Director Michael Bay, Hollywood’s über-bro and a legitimate virtuoso when it comes to pure spectacle, has overseen all four of the films in this franchise (soon to be five), and watching them for me has become a deeply conflicting experience. On one hand, these movies are ridiculous — incoherent, overlong, containing insanely terrible instances of dialogue, character development, and story twists. On the other hand, these movies are ridiculous — they’re gleeful odes to excess that never pretend to be anything else than the cinematic equivalent of a double hamburger topped with bacon sandwiched between two grilled cheeses instead of buns.
With Transformers: Age of Extinction opening this week, here’s my conversation with myself over how I feel about the movie. In keeping with the spirit of the franchise, I’ve labeled my pro side “Autobot” and the con “Decepticon.”

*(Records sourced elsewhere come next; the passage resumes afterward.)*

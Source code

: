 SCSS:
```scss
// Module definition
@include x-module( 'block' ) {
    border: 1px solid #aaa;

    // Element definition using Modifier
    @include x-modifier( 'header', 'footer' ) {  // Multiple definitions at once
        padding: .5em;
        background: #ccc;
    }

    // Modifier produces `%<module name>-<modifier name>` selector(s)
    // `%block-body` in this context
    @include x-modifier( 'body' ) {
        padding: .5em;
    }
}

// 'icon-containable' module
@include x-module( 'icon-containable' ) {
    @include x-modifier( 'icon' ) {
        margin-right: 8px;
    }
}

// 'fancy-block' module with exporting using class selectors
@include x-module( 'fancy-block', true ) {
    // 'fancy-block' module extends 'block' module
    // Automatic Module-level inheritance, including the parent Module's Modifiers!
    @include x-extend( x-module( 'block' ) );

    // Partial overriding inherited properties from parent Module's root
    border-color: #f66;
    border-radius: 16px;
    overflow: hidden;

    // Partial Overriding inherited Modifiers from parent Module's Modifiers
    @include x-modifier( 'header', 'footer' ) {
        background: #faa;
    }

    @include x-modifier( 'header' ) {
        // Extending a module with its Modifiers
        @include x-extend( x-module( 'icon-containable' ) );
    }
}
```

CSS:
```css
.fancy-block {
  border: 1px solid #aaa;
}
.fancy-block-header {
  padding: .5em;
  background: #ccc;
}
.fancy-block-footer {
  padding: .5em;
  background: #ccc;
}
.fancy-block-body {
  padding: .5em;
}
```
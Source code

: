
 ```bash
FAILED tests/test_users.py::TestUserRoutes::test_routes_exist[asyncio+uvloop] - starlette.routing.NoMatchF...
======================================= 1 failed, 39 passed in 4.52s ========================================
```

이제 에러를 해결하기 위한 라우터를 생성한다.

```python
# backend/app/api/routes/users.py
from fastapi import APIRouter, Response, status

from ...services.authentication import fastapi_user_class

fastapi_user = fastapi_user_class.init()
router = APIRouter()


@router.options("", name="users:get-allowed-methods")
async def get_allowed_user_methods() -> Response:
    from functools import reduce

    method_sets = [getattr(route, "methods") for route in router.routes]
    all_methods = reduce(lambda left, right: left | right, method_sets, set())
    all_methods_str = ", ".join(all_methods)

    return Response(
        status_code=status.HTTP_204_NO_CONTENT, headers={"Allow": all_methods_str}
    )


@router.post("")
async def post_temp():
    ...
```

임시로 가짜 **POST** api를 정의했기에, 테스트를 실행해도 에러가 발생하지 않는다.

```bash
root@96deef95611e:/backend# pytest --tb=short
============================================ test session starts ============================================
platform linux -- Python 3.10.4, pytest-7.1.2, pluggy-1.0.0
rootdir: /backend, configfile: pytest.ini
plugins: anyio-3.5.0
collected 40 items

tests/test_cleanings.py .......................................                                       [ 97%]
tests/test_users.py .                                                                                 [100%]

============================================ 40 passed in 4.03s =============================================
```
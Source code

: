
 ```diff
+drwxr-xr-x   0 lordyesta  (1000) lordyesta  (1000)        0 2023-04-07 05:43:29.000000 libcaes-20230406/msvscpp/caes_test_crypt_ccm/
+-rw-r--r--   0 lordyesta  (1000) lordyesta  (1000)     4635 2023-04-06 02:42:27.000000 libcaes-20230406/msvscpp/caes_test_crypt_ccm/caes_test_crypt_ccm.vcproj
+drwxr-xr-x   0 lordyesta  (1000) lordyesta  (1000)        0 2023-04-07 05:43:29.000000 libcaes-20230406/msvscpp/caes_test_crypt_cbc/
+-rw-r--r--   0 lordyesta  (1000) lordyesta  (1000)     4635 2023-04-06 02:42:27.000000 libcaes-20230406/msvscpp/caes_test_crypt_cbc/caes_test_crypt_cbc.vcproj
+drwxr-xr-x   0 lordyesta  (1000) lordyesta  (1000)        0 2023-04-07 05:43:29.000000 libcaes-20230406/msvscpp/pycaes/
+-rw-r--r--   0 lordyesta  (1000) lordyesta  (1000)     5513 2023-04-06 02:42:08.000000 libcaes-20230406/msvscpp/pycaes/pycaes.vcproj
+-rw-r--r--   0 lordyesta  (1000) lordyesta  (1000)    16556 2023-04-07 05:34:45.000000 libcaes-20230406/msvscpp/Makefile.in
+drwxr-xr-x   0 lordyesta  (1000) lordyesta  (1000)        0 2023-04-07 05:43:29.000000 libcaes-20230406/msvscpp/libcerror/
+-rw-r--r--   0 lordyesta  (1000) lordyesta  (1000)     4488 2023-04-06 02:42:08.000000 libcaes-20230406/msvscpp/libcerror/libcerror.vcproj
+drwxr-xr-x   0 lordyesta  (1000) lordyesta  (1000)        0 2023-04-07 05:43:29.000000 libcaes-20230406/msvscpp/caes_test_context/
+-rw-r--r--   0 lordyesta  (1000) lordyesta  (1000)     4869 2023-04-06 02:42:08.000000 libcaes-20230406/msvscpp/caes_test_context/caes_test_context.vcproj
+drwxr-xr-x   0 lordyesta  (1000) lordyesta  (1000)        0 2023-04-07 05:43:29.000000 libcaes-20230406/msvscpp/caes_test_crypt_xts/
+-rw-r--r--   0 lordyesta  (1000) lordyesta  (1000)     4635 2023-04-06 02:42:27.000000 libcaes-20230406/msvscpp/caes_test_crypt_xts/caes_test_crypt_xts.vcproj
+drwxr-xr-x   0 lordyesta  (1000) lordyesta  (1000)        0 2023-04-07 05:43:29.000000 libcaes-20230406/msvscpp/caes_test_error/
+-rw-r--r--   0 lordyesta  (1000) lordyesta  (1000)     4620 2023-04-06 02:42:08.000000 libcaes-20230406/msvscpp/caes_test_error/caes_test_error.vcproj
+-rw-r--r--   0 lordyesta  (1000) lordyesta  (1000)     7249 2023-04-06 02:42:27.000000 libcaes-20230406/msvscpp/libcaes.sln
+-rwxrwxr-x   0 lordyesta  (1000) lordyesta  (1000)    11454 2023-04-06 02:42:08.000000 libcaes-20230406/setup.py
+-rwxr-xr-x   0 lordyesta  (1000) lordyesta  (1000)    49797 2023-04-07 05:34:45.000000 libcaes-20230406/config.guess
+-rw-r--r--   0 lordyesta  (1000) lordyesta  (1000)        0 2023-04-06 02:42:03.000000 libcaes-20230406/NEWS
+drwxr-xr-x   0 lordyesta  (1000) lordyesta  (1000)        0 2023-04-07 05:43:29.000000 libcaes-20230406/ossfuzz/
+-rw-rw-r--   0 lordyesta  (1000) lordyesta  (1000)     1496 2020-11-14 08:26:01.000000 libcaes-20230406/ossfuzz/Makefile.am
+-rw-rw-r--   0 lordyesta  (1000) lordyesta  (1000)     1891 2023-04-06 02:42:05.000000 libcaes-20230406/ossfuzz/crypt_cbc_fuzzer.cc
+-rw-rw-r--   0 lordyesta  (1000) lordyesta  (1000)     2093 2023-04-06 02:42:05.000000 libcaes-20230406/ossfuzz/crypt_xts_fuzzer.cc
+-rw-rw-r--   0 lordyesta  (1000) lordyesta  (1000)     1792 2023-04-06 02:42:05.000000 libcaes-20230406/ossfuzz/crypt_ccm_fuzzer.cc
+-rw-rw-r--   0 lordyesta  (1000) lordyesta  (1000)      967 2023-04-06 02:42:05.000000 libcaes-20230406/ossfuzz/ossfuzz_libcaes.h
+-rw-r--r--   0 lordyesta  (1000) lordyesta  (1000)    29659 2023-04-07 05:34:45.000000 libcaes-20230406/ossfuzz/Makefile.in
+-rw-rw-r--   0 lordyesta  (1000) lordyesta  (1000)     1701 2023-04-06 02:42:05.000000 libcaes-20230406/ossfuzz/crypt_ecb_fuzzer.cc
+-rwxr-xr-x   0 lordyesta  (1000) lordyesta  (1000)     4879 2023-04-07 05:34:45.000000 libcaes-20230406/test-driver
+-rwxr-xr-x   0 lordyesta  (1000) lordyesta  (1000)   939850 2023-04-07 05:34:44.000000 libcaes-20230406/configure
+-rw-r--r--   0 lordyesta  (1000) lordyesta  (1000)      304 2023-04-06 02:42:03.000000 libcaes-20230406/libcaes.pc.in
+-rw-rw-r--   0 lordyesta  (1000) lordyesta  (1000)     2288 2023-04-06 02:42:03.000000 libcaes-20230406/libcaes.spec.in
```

Autobot: At a time when movies have gotten very exposition-happy, there’s something giddily freeing about how little interest Transformers: Age of Extinction has in consistency or even explaining what’s going on. What became of Sam Witwicky (Shia LaBeouf), the hero of the past three films? Who cares! He’s unmentioned in this new installment, even as his good friend Bumblebee has, like all Transformers, become prey for a special black ops CIA department headed up by Harold Attinger (Kelsey Grammer) and led on the ground by James Savoy (Titus Welliver, who deserves an Oscar for the way he delivers the line, “My face is my warrant!” when asked for one).
In the indeterminate time since the Chicago battle of 2011’s Transformers: Dark of the Moon, Harold’s led a secret campaign to exterminate all Transformers that the White House is somehow unaware of. He’s partnered with a hubristic Steve Jobs-type, a billionaire entrepreneur named Joshua Joyce (Stanley Tucci) who’s making man-made Transformers by melting dead ones to harvest the material they’re made of, which is called, hilariously, Transformium. None of this makes sense, per se — Harold’s motivations are best described as “being evil” and if Transformium’s as great as it’s depicted, just making weapons out of it is a huge waste. But the movie never gets bogged down in such niceties, charging headlong for an almost three-hour running time toward the next big set piece.
Decepticon: But that lack of coherence also means so many things are laughably out of the blue. For example, this installment has been heralded for including the arrival of the Dinobots, supersized Transformers who turn into dinosaurs instead of vehicles or appliances for…some reason, probably. Transformers: Age of Extinction even starts out with a Prometheus-like flashback to prehistoric times that shows spaceships causing an early extinction event. Ah, you think, an origin story — but no, when the Dinobots appear, they’re in no apparent way linked, and even other Transformers are surprised when one turns into a T-rex. Their fate at the end of the movie is priceless, but not as funny as when one character suddenly reveals an ability to fly that would have come in handy earlier.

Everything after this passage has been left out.